Vous aimez à parler d’une diplomatie des droits des femmes ? Que voulez-vous dire par là ?
Avec le président de la République, nous entendons que la France soit en première ligne de la promotion des droits des femmes partout dans le monde, surtout lorsqu’on constate les menaces de recul que des changements politiques majeurs entraînent ici et là. Dans les grands rendez-vous internationaux, et plus particulièrement aux Nations unies, mais aussi au sein de l’Organisation Internationale de la Francophonie, ou encore de l’Union pour la Méditerrannée (UPM), les droits des femmes sont devenus pour nous un combat prioritaire et ambitieux. Ainsi nous accueillerons a Paris la prochaine réunion de l’UPM les 11 et 12 septembre précisément sur ce sujet. La France veut promouvoir une euro-Méditerranée de projets : nous avons par exemple signé – initiative inédite – un partenariat « droits des femmes » avec le Maroc.
Le 8 mars dernier, vous lanciez la campagne « le 8 mars, c’est toute l’année ». Alors, à mi-chemin de cette année d’action, pouvez-vous dire que le 8 mars, c’est vraiment toute l’année ?
Une de mes grandes satisfactions est de voir que chaque jour de nouvelles initiatives sont prises pour promouvoir les droits des femmes. Pour l’égalité, contre les violences, la première priorité est qu’on en parle. Et cette campagne semble porter ses fruits.
Vous avez beaucoup légiféré depuis votre arrivée au pouvoir (loi contre le harcèlement sexuel, transposition de directives européennes, projet de loi pour l’égalité…). Pensez-vous que vous pourrez changer la situation des femmes en un quinquennat ?
Certains changements de comportement, liés à l’éducation notamment, mettront nécessairement plus de temps et l’on pourra mieux évaluer dans 7 à 10 ans les effets plus profonds de notre action. Mais la décision politique peut changer les choses à court terme : je prendrai l’exemple de la loi de 2011 qui a déjà permis de porter le nombre de femmes dans les conseils d’administration des grandes entreprises de 15 à 20% en quelques années et, je l’espère d’ici 2017, à 40%.

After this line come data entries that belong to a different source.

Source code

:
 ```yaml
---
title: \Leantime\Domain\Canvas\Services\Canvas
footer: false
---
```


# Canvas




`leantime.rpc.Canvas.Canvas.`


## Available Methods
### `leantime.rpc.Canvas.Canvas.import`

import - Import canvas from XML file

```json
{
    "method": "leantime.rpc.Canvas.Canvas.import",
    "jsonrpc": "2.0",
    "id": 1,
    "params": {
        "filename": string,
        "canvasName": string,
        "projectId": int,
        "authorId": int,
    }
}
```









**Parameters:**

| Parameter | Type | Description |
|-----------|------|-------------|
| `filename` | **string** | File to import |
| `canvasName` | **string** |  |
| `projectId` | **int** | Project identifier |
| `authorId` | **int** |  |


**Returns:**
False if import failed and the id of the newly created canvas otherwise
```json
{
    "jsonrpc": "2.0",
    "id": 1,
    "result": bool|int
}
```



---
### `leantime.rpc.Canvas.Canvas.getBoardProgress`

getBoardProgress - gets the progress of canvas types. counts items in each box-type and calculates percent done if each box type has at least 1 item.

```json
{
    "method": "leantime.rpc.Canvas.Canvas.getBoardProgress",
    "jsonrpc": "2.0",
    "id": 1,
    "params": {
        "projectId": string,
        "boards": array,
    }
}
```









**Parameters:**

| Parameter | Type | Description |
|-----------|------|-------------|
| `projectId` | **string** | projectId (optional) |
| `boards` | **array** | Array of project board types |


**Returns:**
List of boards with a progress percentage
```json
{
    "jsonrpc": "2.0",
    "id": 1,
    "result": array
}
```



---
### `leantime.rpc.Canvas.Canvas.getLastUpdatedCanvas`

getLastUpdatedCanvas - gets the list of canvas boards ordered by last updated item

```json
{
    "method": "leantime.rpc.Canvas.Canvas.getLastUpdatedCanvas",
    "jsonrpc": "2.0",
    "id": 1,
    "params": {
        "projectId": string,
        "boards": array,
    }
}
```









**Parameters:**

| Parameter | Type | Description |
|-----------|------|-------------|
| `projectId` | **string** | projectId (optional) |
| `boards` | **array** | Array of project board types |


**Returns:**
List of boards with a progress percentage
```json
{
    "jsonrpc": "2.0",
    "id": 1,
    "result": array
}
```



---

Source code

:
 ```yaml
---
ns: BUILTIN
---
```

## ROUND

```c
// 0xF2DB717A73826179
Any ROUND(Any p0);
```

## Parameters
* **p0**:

Nous nous sommes aussi donnés quelques objectifs précis : seuls 30% des créateurs ou repreneurs d’entreprises sont des femmes. Nous voulons atteindre les 40% d’ici 2017. La réforme du congé parental doit porter le nombre de pères qui font une pause professionnelle pour accueillir leur nouveau-né de 18.000 aujourd’hui à 100.000 d’ici 4 ans.
Ce sujet des pères et de la façon dont ils peuvent contribuer, dans leur propre intérêt qui plus est, à la réalisation de l’égalité hommes femmes est pour moi essentiel. En effet, si les femmes ont fortement investi le marché du travail ces dernières décennies, les hommes sont loin d’avoir autant investi la vie domestique et l’éducation des enfants, condition pourtant d’une vraie égalité. A défaut, l’incontournable double journée continuera à s’imposer aux femmes, sommées de concilier seules ces deux vies : cela les épuise et les tiendra à l’écart d’opportunités professionnelles. Eh bien, le rééquilibrage du foyer, apres celui du monde du travail, est l’un de nos plus grands défis. Beaucoup viendra de l’évolution des mentalités mais les politiques publiques ont le pouvoir de faciliter et d’inciter positivement. C’est le sens de notre réforme du congé parental.
Citez-moi deux hommes exemplaires du combat pour les droits des femmes, un Français, un acteur international.
Plusieurs noms me viennent à l’esprit mais je citerai le cinéaste Patric Jean qui, avec le film « la domination masculine » a offert au public une prise de conscience salutaire. Et je pense à Ban Kii-Moon que j’ai trouvé très sensible aux droits des femmes ou à la lutte contre l’homophobie.